MS. HUNTER: I think we have time for one more question. Is there another question from the phone?
OPERATOR: Thank you. Andrew Herrmann, your line is open. And please state your affiliation.
MR. HERMAN: It’s Andrew Herrmann from the Chicago Sun Times. I was wondering if you saw any differences in the data when you looked at suburban kids versus city kids versus rural.
DR. WECHSLER: This is Howell Wechsler from CDC.
No, unfortunately, we were not able to collect that data, that kind of a breakdown. We can look at some of the differences across states. There are some states that are very rural and we can compare them with the large cities, for instance, but we haven’t done that yet. There are many, many stories that will continue to come out of this data set.

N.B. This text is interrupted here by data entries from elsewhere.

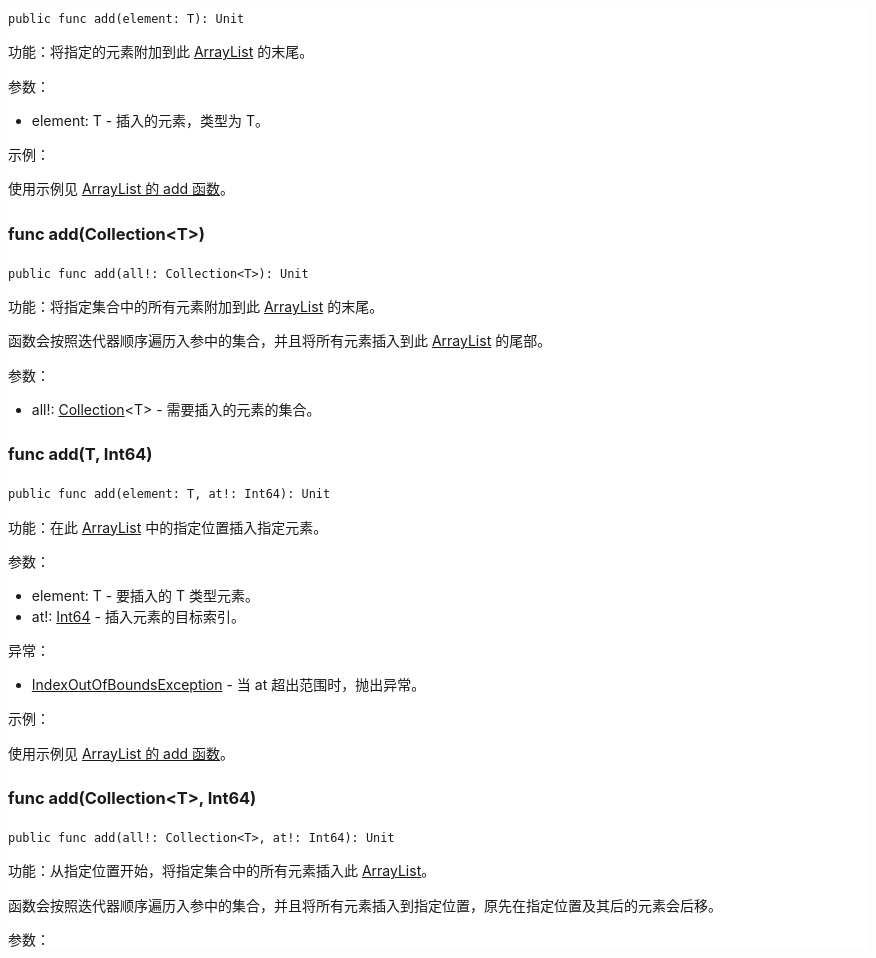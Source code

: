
 ```cangjie
public func add(element: T): Unit
```

功能：将指定的元素附加到此 [ArrayList](collection_package_class.md#class-arraylistt) 的末尾。

参数：

- element: T - 插入的元素，类型为 T。

示例：

使用示例见 [ArrayList 的 add 函数](../collection_package_samples/sample_arraylist_add.md)。

### func add(Collection\<T>)

```cangjie
public func add(all!: Collection<T>): Unit
```

功能：将指定集合中的所有元素附加到此 [ArrayList](collection_package_class.md#class-arraylistt) 的末尾。

函数会按照迭代器顺序遍历入参中的集合，并且将所有元素插入到此 [ArrayList](collection_package_class.md#class-arraylistt) 的尾部。

参数：

- all!: [Collection](../../core/core_package_api/core_package_interfaces.md#interface-collectiont)\<T> - 需要插入的元素的集合。

### func add(T, Int64)

```cangjie
public func add(element: T, at!: Int64): Unit
```

功能：在此 [ArrayList](collection_package_class.md#class-arraylistt) 中的指定位置插入指定元素。

参数：

- element: T - 要插入的 T 类型元素。
- at!: [Int64](../../core/core_package_api/core_package_intrinsics.md#int64) - 插入元素的目标索引。

异常：

- [IndexOutOfBoundsException](../../core/core_package_api/core_package_exceptions.md#class-indexoutofboundsexception) - 当 at 超出范围时，抛出异常。

示例：

使用示例见 [ArrayList 的 add 函数](../collection_package_samples/sample_arraylist_add.md)。

### func add(Collection\<T>, Int64)

```cangjie
public func add(all!: Collection<T>, at!: Int64): Unit
```

功能：从指定位置开始，将指定集合中的所有元素插入此 [ArrayList](collection_package_class.md#class-arraylistt)。

函数会按照迭代器顺序遍历入参中的集合，并且将所有元素插入到指定位置，原先在指定位置及其后的元素会后移。

参数：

MS. HUNTER: All right. Thank you. I think that’s going to wrap this up.
I’d like to thank all three of the speakers – Howell Wechsler, Dr. Renee Jenkins, and Dr. Glenn Flores. The full YRBS as well as the racial and ethnic differences fact sheet – and there’s also a fact sheet on gender differences and the state fact sheets are up on the Web site. That address is www.cdc.gov/yrbs. That stands for Youth Risk Behavior Survey.
If you have follow-up questions or you’re having trouble finding anything on the Web site, feel free to call CDC’s main press office at 404-639-3286.
Thank you very much for joining us today.
OPERATOR: Today’s conference has concluded. Thank you for joining. You may disconnect at this time.